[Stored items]
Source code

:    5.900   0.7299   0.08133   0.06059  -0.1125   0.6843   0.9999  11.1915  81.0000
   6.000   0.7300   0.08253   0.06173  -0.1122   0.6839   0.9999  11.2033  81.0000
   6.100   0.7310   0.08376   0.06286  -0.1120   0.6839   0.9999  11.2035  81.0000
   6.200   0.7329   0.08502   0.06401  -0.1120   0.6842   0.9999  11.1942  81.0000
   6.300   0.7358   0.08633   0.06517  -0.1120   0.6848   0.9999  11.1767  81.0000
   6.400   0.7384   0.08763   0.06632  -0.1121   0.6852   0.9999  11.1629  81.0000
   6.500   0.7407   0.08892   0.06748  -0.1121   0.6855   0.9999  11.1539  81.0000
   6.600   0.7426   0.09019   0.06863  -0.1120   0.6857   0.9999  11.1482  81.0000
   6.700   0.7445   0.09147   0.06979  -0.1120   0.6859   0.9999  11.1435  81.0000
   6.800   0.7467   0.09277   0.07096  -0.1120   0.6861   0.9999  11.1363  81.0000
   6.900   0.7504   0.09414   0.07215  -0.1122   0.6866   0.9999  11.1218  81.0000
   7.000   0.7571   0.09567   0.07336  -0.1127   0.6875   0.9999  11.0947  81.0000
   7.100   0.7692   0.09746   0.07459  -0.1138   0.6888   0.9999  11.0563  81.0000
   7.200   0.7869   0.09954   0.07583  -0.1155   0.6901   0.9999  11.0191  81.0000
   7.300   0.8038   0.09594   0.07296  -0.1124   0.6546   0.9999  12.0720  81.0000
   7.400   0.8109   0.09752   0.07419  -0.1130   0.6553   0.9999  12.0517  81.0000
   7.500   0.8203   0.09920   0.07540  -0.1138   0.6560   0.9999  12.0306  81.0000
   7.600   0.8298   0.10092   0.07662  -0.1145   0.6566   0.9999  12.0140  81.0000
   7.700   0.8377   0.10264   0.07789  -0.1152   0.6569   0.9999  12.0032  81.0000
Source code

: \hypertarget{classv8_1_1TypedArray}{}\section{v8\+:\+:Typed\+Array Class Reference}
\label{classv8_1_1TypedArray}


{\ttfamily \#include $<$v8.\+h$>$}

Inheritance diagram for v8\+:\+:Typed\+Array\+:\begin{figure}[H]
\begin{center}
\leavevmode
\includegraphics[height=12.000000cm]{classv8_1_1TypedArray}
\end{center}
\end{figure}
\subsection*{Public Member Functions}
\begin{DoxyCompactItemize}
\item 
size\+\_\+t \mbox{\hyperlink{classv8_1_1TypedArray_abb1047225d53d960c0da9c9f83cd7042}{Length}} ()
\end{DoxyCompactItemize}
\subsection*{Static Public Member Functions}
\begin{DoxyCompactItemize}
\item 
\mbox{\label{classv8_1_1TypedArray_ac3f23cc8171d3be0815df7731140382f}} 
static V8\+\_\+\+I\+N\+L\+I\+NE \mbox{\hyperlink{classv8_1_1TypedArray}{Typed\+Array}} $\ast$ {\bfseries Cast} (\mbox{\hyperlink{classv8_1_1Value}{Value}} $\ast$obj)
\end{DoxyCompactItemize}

**WORK ITEM**. Only lines with the word "begin" are wanted, so copy each one from the records.

**TASK RESPONSE**.
Inheritance diagram for v8\+:\+:Typed\+Array\+:\begin{figure}[H]
\begin{center}
\begin{DoxyCompactItemize}
\begin{DoxyCompactItemize}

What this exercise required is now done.